Fabrication of unconventional GaAs nanostructures by Droplet Epitaxy

What makes Quantum Nanostructures (QNs) so attractive is the ability to tune their optoelectronic properties by careful design of their size, composition, strain and shape. These parameters set the confinement potential of electrons and holes thus determining the electronic and optical properties of the QNs. In fact, for the realization of QNs-based devices, the optical properties of the QNs such as the emission wavelength, the intersublevel spacing energy, and even the interactions between nearby QNs, should be freely accessible for engineering. Even though DE is a successful method for the fabrication of such semiconductor complex QNs, its full potential as source of nanostructures with designable and intriguing new geometries still remains mostly unexplored. Our aim is to show how to obtain, single, designable structures, with localized states, different dimensionality and tunable coupling. The DE fabrication procedure allows the possibility to finely tune the QN shape thus allowing the design of the desired electronic density of states.

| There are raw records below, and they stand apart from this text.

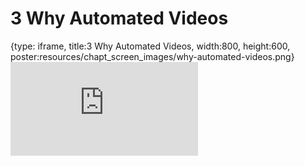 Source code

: # 3 Why Automated Videos
 
{type: iframe, title:3 Why Automated Videos, width:800, height:600, poster:resources/chapt_screen_images/why-automated-videos.png}
![](https://datatrail-jhu.github.io/00_intro/no_toc/why-automated-videos.html)
 

 
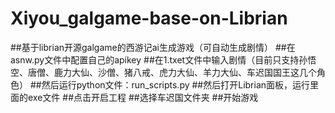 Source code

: # Xiyou_galgame-base-on-Librian

##基于librian开源galgame的西游记ai生成游戏（可自动生成剧情）
##在asnw.py文件中配置自己的apikey
##在1.txet文件中输入剧情（目前只支持孙悟空、唐僧、鹿力大仙、沙僧、猪八戒、虎力大仙、羊力大仙、车迟国国王这几个角色）
##然后运行python文件：run_scripts.py
##然后打开Librian面板，运行里面的exe文件
##点击开启工程
##选择车迟国文件夹
##开始游戏
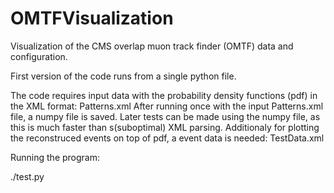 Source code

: # OMTFVisualization
Visualization of the CMS overlap muon track finder (OMTF) data and configuration.

First version of the code runs from a single python file.

The code requires input data with the probability density functions (pdf) in the XML format: Patterns.xml
After running once with the input Patterns.xml file, a numpy file is saved. Later tests can be made using
the numpy file, as this is much faster than s(suboptimal) XML parsing.
Additionaly for plotting the reconstruced events on top of pdf, a event data is needed: TestData.xml

Running the program:

./test.py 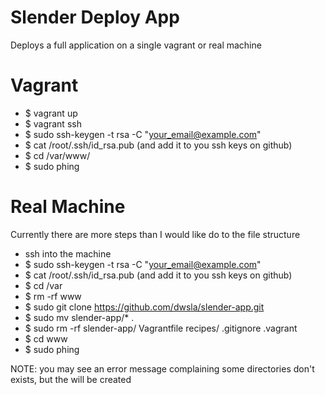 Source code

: Slender Deploy App
==================

Deploys a full application on a single vagrant or real machine

Vagrant
=======
* $ vagrant up
* $ vagrant ssh
* $ sudo ssh-keygen -t rsa -C "your_email@example.com"
* $ cat /root/.ssh/id_rsa.pub (and add it to you ssh keys on github)
* $ cd /var/www/
* $ sudo phing

Real Machine
=======

Currently there are more steps than I would like do to the file structure

* ssh into the machine
* $ sudo ssh-keygen -t rsa -C "your_email@example.com"
* $ cat /root/.ssh/id_rsa.pub (and add it to you ssh keys on github)
* $ cd /var
* $ rm -rf www
* $ sudo git clone https://github.com/dwsla/slender-app.git
* $ sudo mv slender-app/* .
* $ sudo rm -rf slender-app/ Vagrantfile  recipes/ .gitignore .vagrant
* $ cd www
* $ sudo phing

NOTE: you may see an error message complaining some directories don't exists, but the will be created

GaAs integration on Si for CMOS technology

Integrating III-V-based semiconductor devices for applications in optoelectronics and photonics directly on Si substrates would allow the use of the highly refined silicon infrastructure, based on CMOS technology, and offer the option of integrating a few specialized III-V devices within a large number of Si devices. Of particular technological interest is the possibility of carrying out the III-V device fabrication as a back-end process, that is, after the CMOS circuitry has been already realized. In this case, strict constraints on thermal budget for growth and processing of the epilayer are imposed by the compatibility with the underlying CMOS circuit. Nanostructures realized in III-V semiconductor materials hold a great technological interest, since quantum confinement leads to devices where strongly correlated few-electron/exciton systems play a fundamental role, such as single photon emitters. The key ingredient we adopted in order to achieve this goal is the use of DE and Ge virtual substrates to match the GaAs-based III-Vs and the Si substrate.